• _WHAT IS REQUIRED_:
From the entries below, copy out all lines holding "remote".

┄┄┄┄┄┄

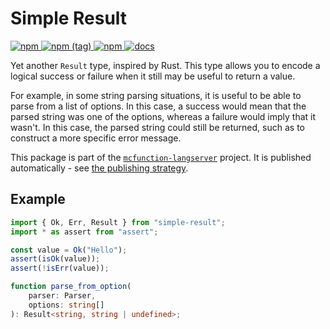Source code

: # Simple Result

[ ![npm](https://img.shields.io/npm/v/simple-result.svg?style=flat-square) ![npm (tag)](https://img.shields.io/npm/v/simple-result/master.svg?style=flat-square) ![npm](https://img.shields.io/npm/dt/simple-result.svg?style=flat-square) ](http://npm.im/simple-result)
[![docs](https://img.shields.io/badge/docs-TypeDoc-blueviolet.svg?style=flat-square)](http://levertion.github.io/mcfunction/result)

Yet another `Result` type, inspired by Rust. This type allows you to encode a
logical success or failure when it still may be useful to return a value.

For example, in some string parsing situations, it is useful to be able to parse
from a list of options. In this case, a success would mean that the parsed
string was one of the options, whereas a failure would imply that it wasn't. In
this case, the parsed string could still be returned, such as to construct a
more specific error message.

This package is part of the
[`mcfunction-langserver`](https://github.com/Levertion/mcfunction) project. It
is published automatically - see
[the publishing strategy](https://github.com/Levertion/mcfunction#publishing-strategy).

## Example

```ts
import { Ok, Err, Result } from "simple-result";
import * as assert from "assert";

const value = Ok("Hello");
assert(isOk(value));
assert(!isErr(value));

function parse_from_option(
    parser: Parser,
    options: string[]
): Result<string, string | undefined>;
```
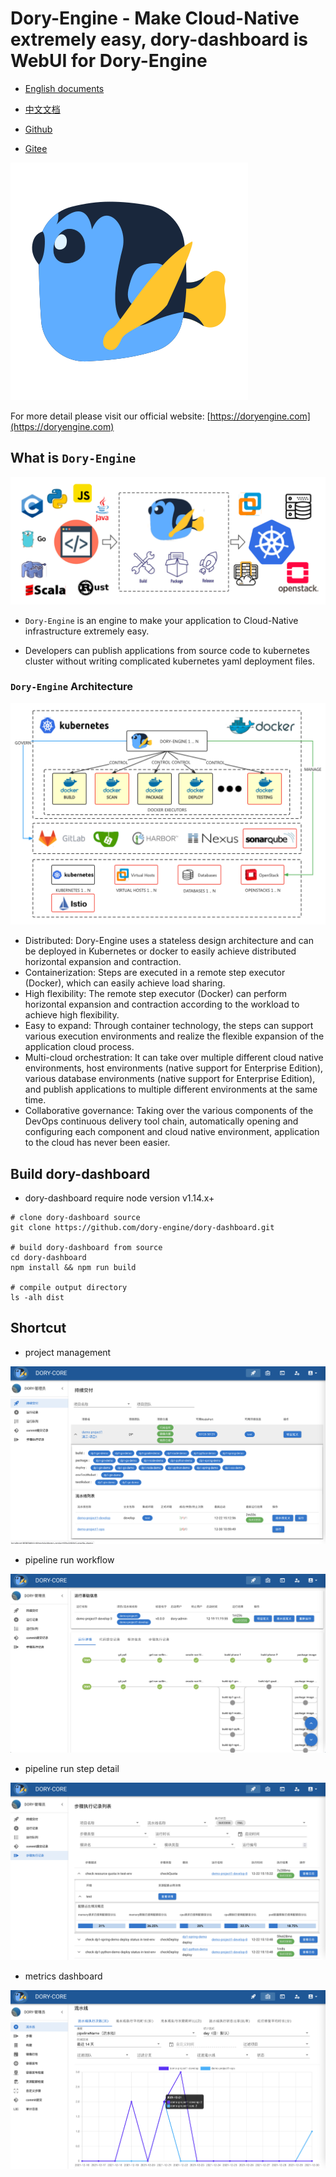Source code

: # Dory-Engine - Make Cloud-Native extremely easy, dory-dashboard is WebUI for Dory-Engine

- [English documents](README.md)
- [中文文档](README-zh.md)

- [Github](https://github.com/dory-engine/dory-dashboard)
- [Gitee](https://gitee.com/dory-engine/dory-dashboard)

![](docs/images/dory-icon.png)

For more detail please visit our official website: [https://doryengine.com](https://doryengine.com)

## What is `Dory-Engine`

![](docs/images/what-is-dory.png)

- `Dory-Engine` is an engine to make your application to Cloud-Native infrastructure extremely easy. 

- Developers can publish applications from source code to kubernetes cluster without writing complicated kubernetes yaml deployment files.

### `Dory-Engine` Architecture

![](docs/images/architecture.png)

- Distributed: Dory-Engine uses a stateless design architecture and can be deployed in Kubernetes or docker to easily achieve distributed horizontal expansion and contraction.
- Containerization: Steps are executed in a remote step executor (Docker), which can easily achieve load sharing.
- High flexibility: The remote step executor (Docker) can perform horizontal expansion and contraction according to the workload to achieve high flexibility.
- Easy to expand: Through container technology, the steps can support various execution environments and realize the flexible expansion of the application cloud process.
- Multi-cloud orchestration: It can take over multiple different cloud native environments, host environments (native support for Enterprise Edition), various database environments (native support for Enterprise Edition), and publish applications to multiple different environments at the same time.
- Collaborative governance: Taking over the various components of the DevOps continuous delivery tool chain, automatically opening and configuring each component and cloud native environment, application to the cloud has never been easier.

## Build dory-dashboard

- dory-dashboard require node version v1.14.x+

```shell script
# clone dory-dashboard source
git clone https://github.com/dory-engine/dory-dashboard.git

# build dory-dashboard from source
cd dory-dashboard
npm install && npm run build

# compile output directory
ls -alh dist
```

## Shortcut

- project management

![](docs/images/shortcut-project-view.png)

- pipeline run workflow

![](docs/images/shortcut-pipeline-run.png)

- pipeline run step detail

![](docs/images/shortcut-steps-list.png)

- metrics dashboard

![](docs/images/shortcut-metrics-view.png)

┄┄┄┄┄┄

• _SOLUTION TO THE EXERCISE_:
- Containerization: Steps are executed in a remote step executor (Docker), which can easily achieve load sharing.
- High flexibility: The remote step executor (Docker) can perform horizontal expansion and contraction according to the workload to achieve high flexibility.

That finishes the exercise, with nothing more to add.